In 2006, the Economist—hardly a leftwing publication—had this to say about the U.S. healthcare system:
“America’s health care system is unlike any other. The United States spends 16% of its GDP on health, around twice the rich country average, equivalent to $6,280 for every American each year. Yet it is the only rich country that does not guarantee universal health coverage. Thanks to an accident of history, most Americans receive health insurance through their employer, with the government picking up the bill for the poor (through Medicaid) and the elderly (through Medicare).
In the longer term, America, like this adamantly pro-market newspaper, may have no choice other than to accept a more overtly European-style system.”
We have all heard the litany: Forty-six million Americans are uninsured. America spends more per person than any other country, but ranks 37th in overall quality of service. If our infant mortality rate was as good as Cuba’s—Cuba’s!—we would save the lives of an additional 2,212 babies every year. Duplicative paperwork wastes billions each year. People with pre-existing conditions are chained to jobs they don’t like. The list goes on, and I don’t intend to stand here and repeat it, or add to it. Most of you are already all too aware of the problems.
Instead, I want to make an economic development/American competitiveness argument for single-payer national health insurance—something along the lines of what United Senior Action has called, if I am not mistaken, “Medicare for all.”
As I analyze the situation, if the United States adopted a “single payer” health insurance system funded through tax revenues and administered through a single insurer, we could expect a number of positive economic results, in addition to better health and reduced social anxiety.
First of all, we would see an increase in economic development/job creation. The business sector currently spends an amount in excess of its net profits to provide health insurance for employees, and the cost of health insurance is the single largest “drag” on new job creation. The difference between what it costs an employer to create a new position and the amount that employee actually receives is sometimes called the employment “wedge.” As health costs and insurance premiums escalate, the wedge grows larger, and inhibits hiring additional workers. In good economic times, that is troubling; in times like these, it can be catastrophic.

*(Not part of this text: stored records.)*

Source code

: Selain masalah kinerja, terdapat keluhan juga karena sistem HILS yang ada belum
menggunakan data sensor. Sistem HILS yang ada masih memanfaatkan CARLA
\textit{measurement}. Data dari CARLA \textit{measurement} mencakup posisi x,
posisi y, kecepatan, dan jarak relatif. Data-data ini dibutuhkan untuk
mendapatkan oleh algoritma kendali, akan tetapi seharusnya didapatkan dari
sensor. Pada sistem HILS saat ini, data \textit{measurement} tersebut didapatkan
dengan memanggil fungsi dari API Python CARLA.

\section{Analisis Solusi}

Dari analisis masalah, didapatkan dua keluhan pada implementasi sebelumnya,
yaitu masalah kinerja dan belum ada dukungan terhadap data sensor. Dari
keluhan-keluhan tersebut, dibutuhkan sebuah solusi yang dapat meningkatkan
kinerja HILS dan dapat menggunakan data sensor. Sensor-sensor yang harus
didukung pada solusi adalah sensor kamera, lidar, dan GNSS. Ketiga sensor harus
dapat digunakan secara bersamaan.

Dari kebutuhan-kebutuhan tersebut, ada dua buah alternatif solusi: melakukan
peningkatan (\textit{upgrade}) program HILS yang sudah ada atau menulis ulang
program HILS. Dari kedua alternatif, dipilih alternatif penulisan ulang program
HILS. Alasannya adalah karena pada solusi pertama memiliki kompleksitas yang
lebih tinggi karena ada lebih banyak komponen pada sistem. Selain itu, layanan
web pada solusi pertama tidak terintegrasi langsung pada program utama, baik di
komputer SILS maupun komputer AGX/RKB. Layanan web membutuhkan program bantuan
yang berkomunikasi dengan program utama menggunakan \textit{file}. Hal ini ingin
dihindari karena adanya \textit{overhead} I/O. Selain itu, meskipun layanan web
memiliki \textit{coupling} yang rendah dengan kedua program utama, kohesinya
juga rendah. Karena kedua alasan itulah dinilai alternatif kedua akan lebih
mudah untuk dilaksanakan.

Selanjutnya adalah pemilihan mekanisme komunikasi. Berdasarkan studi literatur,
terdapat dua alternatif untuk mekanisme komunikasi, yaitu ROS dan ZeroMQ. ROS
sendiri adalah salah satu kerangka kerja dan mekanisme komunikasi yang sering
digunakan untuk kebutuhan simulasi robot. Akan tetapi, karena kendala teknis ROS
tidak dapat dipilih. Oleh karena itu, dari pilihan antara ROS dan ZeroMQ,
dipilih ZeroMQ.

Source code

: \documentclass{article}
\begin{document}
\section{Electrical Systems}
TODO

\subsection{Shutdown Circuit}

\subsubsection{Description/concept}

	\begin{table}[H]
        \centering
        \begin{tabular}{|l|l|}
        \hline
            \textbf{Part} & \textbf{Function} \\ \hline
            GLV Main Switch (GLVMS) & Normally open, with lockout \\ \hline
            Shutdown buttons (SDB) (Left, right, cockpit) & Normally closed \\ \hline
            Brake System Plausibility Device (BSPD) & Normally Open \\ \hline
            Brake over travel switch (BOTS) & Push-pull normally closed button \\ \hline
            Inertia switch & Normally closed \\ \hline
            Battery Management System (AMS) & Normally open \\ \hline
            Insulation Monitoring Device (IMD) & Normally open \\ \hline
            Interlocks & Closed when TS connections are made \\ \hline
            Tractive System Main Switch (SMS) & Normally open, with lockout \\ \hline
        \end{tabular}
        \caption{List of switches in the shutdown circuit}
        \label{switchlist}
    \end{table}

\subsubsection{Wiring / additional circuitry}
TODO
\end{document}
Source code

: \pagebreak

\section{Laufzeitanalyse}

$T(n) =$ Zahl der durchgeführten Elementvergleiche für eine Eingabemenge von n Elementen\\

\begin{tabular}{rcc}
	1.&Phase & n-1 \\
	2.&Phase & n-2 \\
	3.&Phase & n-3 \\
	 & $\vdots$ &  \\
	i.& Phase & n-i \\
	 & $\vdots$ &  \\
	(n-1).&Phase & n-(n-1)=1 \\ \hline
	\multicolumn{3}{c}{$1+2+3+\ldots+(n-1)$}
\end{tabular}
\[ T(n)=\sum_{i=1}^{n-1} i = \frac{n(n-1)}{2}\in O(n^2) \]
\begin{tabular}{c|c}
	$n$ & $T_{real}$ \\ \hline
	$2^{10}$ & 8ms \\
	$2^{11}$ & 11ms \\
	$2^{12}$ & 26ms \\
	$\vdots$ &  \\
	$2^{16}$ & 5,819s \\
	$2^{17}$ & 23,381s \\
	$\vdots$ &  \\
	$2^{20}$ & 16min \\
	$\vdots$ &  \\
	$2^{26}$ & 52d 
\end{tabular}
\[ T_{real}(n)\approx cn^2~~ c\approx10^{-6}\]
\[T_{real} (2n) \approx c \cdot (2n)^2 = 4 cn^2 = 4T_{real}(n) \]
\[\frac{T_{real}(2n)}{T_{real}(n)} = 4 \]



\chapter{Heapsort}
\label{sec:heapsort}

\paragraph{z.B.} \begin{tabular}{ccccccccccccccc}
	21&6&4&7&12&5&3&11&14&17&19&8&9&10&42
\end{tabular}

For the shrinking number of companies that can afford to offer health insurance, negotiating and administering medical benefits, and complying with the government regulations attendant to them, consumes untold hours of HR time. This is a drag on productivity—a generator of overhead costs that reduce profits and divert effort away from the core business operations. Single-payer would remove those costs and that burden. If you don’t think that would be economically significant, let me share an example. In the case of our struggling auto industry, amounts paid for employee health adds somewhere between 1800 and 2000 of the price of each new car. No wonder American automakers find it difficult to remain competitive! It should be noted that in a single payer system, doctors’ overhead would similarly decline: currently, medical offices spend considerable sums on personnel whose only job is dealing with insurers—confirming coverage, complying with insurer regulations, submitting claims on multiple different forms and collecting amounts due. The US could save millions of dollars each year JUST by standardizing insurance forms!
Smaller companies—the engines of economic growth and job creation—are increasingly unable to offer benefits, and that puts them at a competitive disadvantage when they try to hire good employees. If health coverage were de-coupled from employment, the United States would become a much more attractive location for new businesses, and incentives to outsource production to overseas workers would be reduced. (Tell Toyota/Canada story.)
We should also note that, if the burden of providing health care coverage were removed from employers, they could increase wages by some percentage of the amount currently being paid for insurance.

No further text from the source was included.